Rendered images with source text
- - - - -
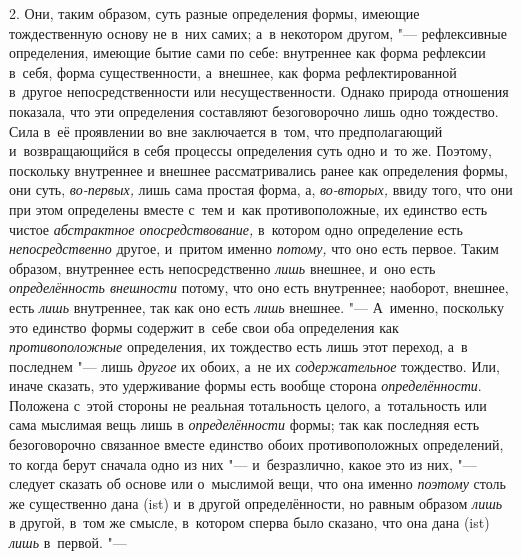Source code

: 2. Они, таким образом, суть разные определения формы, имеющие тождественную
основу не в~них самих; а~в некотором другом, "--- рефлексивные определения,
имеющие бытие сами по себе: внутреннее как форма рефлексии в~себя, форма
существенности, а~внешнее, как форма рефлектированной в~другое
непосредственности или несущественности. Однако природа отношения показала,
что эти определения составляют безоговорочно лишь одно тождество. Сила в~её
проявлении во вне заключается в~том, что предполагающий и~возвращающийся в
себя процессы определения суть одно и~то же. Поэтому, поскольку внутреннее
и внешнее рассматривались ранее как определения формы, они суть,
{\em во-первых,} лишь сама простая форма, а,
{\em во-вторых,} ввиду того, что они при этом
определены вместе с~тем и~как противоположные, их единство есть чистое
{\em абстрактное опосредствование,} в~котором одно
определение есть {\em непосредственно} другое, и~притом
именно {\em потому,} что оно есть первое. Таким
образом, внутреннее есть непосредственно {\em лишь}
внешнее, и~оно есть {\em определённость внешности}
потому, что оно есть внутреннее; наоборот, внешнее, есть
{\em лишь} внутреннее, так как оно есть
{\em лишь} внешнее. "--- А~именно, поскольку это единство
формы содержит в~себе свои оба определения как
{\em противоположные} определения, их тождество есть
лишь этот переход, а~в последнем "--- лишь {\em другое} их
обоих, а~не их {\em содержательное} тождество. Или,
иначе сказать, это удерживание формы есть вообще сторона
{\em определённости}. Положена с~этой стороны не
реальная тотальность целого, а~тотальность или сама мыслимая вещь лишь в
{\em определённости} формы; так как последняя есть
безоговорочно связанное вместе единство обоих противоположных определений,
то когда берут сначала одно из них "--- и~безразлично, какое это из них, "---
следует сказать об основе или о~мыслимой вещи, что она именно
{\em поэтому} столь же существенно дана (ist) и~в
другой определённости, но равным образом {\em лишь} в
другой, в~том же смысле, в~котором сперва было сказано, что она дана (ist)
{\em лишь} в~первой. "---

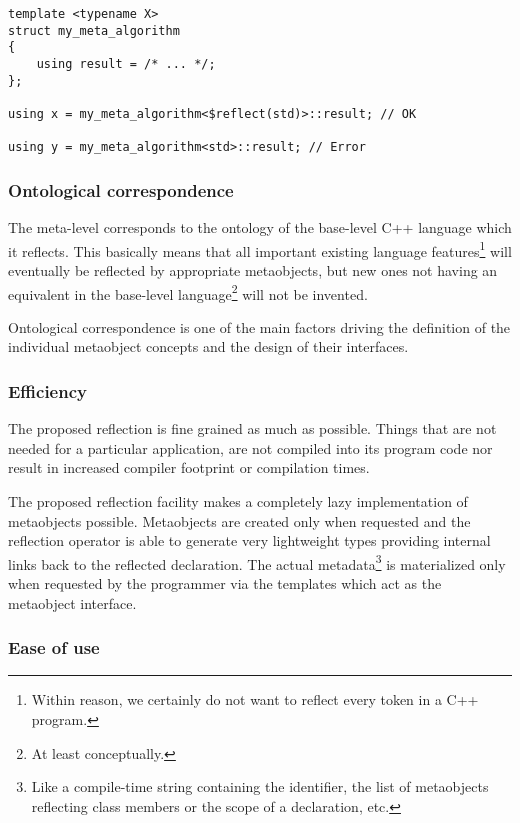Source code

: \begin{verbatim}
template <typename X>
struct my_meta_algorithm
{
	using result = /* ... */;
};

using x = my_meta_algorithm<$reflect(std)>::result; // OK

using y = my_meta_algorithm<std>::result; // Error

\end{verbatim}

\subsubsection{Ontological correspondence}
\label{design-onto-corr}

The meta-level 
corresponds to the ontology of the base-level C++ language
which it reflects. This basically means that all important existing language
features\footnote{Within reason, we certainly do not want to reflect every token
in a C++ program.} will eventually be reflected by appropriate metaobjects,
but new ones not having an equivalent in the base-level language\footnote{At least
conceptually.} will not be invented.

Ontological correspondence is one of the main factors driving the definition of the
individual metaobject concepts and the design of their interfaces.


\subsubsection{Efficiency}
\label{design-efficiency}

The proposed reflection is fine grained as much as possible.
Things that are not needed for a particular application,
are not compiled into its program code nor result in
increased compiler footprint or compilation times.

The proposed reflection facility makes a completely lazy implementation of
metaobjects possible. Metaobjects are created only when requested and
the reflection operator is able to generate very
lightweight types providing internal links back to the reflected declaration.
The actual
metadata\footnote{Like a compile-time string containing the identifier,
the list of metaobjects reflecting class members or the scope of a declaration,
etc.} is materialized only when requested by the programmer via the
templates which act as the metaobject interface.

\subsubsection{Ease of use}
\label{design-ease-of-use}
- - - - -
=== YOUR GOAL ===
Reproduce exactly the entries from their first line through the line containing "поскольку это единство", including both, and omit any pictures.

=== RESULT OF THIS EXERCISE ===
Source code

: 2. Они, таким образом, суть разные определения формы, имеющие тождественную
основу не в~них самих; а~в некотором другом, "--- рефлексивные определения,
имеющие бытие сами по себе: внутреннее как форма рефлексии в~себя, форма
существенности, а~внешнее, как форма рефлектированной в~другое
непосредственности или несущественности. Однако природа отношения показала,
что эти определения составляют безоговорочно лишь одно тождество. Сила в~её
проявлении во вне заключается в~том, что предполагающий и~возвращающийся в
себя процессы определения суть одно и~то же. Поэтому, поскольку внутреннее
и внешнее рассматривались ранее как определения формы, они суть,
{\em во-первых,} лишь сама простая форма, а,
{\em во-вторых,} ввиду того, что они при этом
определены вместе с~тем и~как противоположные, их единство есть чистое
{\em абстрактное опосредствование,} в~котором одно
определение есть {\em непосредственно} другое, и~притом
именно {\em потому,} что оно есть первое. Таким
образом, внутреннее есть непосредственно {\em лишь}
внешнее, и~оно есть {\em определённость внешности}
потому, что оно есть внутреннее; наоборот, внешнее, есть
{\em лишь} внутреннее, так как оно есть
{\em лишь} внешнее. "--- А~именно, поскольку это единство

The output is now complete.